EXERCISE GOAL —
Output only the lines below that start at the line containing "Тестируемая функциональность: отправка формы." and end at the line containing "Важно: состояние загрузки", with both ends kept.

Segment Start: RECORDS PROVIDED

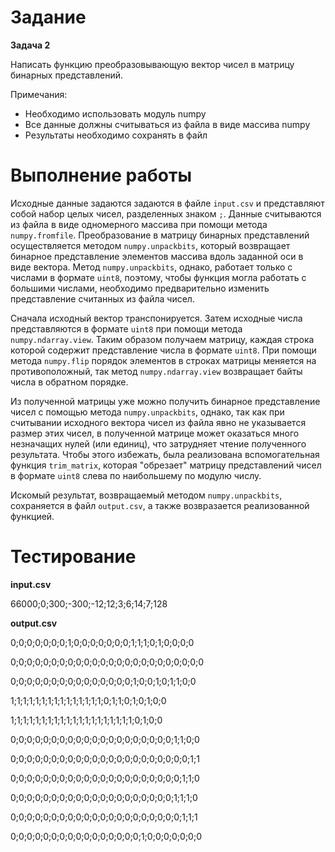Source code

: # Задание
**Задача 2**

Написать функцию преобразовывающую вектор чисел в матрицу бинарных представлений.

Примечания:
+ Необходимо использовать модуль numpy
+ Все данные должны считываться из файла в виде массива numpy
+ Результаты необходимо сохранять в файл

# Выполнение работы

Исходные данные задаются задаются в файле `input.csv` и представляют собой набор целых чисел, разделенных знаком `;`. 
Данные считываются из файла в виде одномерного массива при помощи метода `numpy.fromfile`. 
Преобразование в матрицу бинарных представлений осуществляется методом `numpy.unpackbits`, 
который возвращает бинарное представление элементов массива вдоль заданной оси в виде вектора. 
Метод `numpy.unpackbits`, однако, работает только с числами в формате `uint8`, поэтому, 
чтобы функция могла работать с большими числами, необходимо предварительно изменить представление считанных из файла чисел.

Сначала исходный вектор транспонируется. 
Затем исходные числа представляются в формате `uint8` при помощи метода `numpy.ndarray.view`. 
Таким образом получаем матрицу, каждая строка которой содержит представление числа в формате `uint8`. 
При помощи метода `numpy.flip` порядок элементов в строках матрицы меняется на противоположный, 
так  метод `numpy.ndarray.view` возвращает байты числа в обратном порядке.

Из полученной матрицы уже можно получить бинарное представление чисел с помощью метода `numpy.unpackbits`, 
однако, так как при считывании исходного вектора чисел из файла явно не указывается размер этих чисел, 
в полученной матрице может оказаться много незначащих нулей (или единиц), что затрудняет чтение полученного результата. 
Чтобы этого избежать, была реализована вспомогательная функция `trim_matrix`, которая "обрезает" матрицу представлений 
чисел в формате `uint8` слева по наибольшему по модулю числу.

Искомый результат, возвращаемый методом `numpy.unpackbits`, сохраняется в файл `output.csv`, а также возвразается реализованной функцией.


# Тестирование
**input.csv**

66000;0;300;-300;-12;12;3;6;14;7;128

**output.csv**

0;0;0;0;0;0;0;1;0;0;0;0;0;0;0;1;1;1;0;1;0;0;0;0

0;0;0;0;0;0;0;0;0;0;0;0;0;0;0;0;0;0;0;0;0;0;0;0

0;0;0;0;0;0;0;0;0;0;0;0;0;0;0;1;0;0;1;0;1;1;0;0

1;1;1;1;1;1;1;1;1;1;1;1;1;1;1;0;1;1;0;1;0;1;0;0

1;1;1;1;1;1;1;1;1;1;1;1;1;1;1;1;1;1;1;1;0;1;0;0

0;0;0;0;0;0;0;0;0;0;0;0;0;0;0;0;0;0;0;0;1;1;0;0

0;0;0;0;0;0;0;0;0;0;0;0;0;0;0;0;0;0;0;0;0;0;1;1

0;0;0;0;0;0;0;0;0;0;0;0;0;0;0;0;0;0;0;0;0;1;1;0

0;0;0;0;0;0;0;0;0;0;0;0;0;0;0;0;0;0;0;0;1;1;1;0

0;0;0;0;0;0;0;0;0;0;0;0;0;0;0;0;0;0;0;0;0;1;1;1

0;0;0;0;0;0;0;0;0;0;0;0;0;0;0;0;1;0;0;0;0;0;0;0
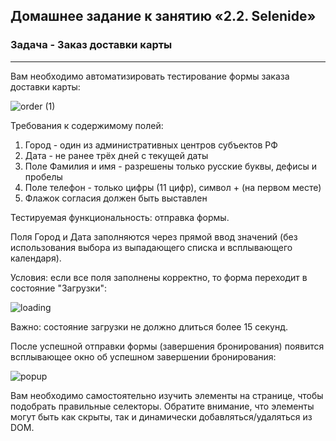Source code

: ## Домашнее задание к занятию «2.2. Selenide»

### Задача - Заказ доставки карты

---

Вам необходимо автоматизировать тестирование формы заказа доставки карты:


![order (1)](https://user-images.githubusercontent.com/82658524/175645641-ca161e04-8393-4ba9-92eb-ff3dfaebaa50.png)

Требования к содержимому полей:

1. Город - один из административных центров субъектов РФ
2. Дата - не ранее трёх дней с текущей даты
3. Поле Фамилия и имя - разрешены только русские буквы, дефисы и пробелы
4. Поле телефон - только цифры (11 цифр), символ + (на первом месте)
5. Флажок согласия должен быть выставлен

Тестируемая функциональность: отправка формы.

Поля Город и Дата заполняются через прямой ввод значений (без использования выбора из выпадающего списка и всплывающего календаря).

Условия: если все поля заполнены корректно, то форма переходит в состояние "Загрузки":


![loading](https://user-images.githubusercontent.com/82658524/175646001-faa55cfb-e99e-4e69-af6d-960c84df50f2.png)

Важно: состояние загрузки не должно длиться более 15 секунд.

После успешной отправки формы (завершения бронирования) появится всплывающее окно об успешном завершении бронирования:

![popup](https://user-images.githubusercontent.com/82658524/175646121-b00599da-cdce-4ec8-b7e4-96720d5c88da.png)

Вам необходимо самостоятельно изучить элементы на странице, чтобы подобрать правильные селекторы. Обратите внимание, что элементы могут быть как скрыты, так и динамически добавляться/удаляться из DOM.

Segment End: RECORDS PROVIDED

ANSWER TO THE PROBLEM —
Тестируемая функциональность: отправка формы.

Поля Город и Дата заполняются через прямой ввод значений (без использования выбора из выпадающего списка и всплывающего календаря).

Условия: если все поля заполнены корректно, то форма переходит в состояние "Загрузки":


![loading](https://user-images.githubusercontent.com/82658524/175646001-faa55cfb-e99e-4e69-af6d-960c84df50f2.png)

Важно: состояние загрузки не должно длиться более 15 секунд.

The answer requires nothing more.